August 29, 2009, 03:33 PM
hobgob, I agree with John that trading it is the best (and probably cheapest) option. You could also try a new stock as you mentioned, or reduced loads etc but you might never be happy and you'll have wasted even more money. I've had new barrels (and bolts) installed on two Remington 700s and it's not a cheap way to go.

As for the muzzle brake ... I would advise against that, particularly for a hunting rifle.


August 29, 2009, 03:36 PM
I've just been through a similar thing. I bought a .30-06 recently. I took it to the range to shoot before I even put a scope on it just to see how the recoil compared to my .243. After 2 shots I went "wow, I gotta do something to make that not hurt as much."

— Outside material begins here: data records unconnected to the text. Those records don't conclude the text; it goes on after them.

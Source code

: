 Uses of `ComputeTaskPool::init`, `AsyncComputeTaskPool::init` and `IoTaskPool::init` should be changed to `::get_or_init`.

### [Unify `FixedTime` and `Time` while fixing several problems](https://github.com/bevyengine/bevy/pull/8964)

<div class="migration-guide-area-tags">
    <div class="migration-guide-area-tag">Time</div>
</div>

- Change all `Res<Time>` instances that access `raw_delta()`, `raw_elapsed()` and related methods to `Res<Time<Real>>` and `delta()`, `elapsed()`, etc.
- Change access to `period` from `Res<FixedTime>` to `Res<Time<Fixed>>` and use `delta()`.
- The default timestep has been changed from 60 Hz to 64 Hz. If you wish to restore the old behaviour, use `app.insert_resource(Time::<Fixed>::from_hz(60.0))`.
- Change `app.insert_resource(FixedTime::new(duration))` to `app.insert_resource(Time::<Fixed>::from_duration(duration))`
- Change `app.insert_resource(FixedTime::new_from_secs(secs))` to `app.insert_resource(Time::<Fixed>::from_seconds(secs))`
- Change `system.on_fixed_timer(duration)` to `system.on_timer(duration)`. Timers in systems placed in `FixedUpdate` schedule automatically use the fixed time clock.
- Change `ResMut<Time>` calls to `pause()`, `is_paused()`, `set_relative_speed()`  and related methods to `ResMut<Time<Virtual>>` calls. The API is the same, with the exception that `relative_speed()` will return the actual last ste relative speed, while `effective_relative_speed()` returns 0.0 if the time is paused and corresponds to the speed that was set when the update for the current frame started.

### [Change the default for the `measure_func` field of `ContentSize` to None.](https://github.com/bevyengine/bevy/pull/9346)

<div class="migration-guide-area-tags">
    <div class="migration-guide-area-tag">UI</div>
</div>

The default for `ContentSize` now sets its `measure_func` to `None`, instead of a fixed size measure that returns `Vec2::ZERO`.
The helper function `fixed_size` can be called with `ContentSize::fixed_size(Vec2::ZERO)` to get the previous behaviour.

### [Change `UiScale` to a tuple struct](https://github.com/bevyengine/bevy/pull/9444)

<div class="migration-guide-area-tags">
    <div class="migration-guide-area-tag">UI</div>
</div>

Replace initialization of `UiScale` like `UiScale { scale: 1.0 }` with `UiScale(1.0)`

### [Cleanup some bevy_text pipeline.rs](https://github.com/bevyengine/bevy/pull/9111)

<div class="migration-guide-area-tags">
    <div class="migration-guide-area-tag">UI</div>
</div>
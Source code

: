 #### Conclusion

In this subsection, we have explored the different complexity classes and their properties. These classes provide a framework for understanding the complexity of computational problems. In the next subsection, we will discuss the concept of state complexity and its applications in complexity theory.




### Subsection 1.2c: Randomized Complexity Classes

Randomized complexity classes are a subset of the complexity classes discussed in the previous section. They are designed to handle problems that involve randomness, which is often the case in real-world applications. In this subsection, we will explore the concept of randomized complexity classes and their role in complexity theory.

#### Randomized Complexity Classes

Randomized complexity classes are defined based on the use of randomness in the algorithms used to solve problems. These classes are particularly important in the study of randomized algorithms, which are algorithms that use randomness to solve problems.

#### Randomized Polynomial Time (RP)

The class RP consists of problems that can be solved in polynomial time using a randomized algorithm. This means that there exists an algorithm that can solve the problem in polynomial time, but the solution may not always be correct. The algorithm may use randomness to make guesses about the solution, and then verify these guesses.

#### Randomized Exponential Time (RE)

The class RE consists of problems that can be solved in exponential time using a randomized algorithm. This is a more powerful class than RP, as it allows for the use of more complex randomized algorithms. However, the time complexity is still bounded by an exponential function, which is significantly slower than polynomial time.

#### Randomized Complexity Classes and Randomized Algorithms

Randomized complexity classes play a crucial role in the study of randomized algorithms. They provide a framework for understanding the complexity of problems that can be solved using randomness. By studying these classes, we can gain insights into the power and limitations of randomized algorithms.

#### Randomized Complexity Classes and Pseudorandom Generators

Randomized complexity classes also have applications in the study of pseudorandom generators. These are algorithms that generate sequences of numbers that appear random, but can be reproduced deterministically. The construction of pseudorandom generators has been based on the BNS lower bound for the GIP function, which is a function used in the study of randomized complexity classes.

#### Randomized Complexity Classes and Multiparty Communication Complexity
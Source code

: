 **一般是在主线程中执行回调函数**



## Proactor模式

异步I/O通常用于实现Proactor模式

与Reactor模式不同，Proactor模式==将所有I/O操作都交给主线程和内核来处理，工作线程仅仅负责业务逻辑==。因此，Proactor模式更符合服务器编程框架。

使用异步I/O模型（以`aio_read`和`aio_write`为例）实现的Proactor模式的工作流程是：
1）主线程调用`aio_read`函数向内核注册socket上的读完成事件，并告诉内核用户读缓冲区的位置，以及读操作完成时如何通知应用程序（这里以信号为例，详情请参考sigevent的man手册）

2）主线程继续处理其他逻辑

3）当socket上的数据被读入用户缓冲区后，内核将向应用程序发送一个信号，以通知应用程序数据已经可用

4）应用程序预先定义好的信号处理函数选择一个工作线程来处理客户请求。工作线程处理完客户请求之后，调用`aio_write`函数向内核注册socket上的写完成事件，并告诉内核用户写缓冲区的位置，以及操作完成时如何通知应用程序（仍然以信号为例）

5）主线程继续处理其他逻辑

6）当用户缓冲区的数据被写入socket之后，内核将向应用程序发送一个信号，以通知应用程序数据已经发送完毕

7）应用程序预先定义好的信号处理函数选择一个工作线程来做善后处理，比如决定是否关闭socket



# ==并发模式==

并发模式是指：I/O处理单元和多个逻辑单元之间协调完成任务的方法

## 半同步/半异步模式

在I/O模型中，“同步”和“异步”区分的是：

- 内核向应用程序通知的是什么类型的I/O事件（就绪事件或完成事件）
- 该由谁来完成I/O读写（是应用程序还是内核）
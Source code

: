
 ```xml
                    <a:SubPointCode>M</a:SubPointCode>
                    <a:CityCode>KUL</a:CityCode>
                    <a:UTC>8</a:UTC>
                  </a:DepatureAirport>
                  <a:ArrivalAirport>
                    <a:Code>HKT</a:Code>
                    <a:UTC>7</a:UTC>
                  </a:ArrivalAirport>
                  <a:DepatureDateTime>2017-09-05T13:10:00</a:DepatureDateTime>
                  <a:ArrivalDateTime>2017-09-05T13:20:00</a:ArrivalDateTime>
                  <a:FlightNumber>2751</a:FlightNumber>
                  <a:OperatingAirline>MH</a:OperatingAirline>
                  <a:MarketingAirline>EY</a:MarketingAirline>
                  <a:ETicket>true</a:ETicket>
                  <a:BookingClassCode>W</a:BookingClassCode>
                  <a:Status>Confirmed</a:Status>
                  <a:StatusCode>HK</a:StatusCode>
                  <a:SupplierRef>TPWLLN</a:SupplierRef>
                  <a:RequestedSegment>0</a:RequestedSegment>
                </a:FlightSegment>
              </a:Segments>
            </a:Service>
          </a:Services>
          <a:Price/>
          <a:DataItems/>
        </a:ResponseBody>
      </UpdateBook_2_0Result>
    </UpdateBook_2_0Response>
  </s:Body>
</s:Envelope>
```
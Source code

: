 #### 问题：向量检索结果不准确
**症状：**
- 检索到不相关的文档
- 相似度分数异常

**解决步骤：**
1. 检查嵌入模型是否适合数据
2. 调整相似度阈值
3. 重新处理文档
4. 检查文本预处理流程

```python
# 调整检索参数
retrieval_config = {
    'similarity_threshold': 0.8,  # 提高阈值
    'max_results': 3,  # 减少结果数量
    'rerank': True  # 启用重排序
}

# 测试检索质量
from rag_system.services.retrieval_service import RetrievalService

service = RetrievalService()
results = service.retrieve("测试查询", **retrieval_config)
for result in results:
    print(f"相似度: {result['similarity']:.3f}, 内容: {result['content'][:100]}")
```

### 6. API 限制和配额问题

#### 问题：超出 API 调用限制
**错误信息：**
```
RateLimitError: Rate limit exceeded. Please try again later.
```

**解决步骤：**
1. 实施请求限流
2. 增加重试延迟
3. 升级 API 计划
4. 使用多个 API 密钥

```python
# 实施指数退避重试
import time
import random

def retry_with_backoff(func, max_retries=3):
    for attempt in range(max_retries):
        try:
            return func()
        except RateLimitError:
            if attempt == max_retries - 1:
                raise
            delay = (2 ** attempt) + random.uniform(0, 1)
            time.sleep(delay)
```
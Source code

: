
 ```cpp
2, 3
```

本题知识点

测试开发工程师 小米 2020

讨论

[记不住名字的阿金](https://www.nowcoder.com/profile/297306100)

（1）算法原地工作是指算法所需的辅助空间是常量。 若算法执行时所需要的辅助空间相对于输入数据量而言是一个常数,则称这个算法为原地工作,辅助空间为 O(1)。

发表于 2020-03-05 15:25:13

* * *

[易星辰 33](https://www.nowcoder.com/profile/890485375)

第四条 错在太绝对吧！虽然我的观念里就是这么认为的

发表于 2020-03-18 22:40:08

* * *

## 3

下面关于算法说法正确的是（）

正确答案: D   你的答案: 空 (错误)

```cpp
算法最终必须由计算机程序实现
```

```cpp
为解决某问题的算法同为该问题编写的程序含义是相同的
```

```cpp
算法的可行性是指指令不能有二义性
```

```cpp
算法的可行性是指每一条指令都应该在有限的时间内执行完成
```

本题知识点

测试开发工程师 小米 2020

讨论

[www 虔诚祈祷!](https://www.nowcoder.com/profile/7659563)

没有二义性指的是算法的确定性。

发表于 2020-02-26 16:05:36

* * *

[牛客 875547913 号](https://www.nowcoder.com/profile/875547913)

I had heard about limbsaver recoil pads so I decided to give one a try. World o' difference! I got a scope on it right about the same time as the limbsaver and I shot 7 shots getting it zeroed in. My shoulder felt better after 7 than it had before after only 2. That would be my first suggestion.

Another possibility would be reduced-recoil ammo. I hear that's much more comfortable to shoot. Or if you reload you can roll your own light stuff. If you don't reload, you should. It's a great hobby! I was shooting some reloads in my .243 just this morning. And startup costs to reload will be much less than a new barrel and stock. Plus you won't have the extra weight to haul through the woods.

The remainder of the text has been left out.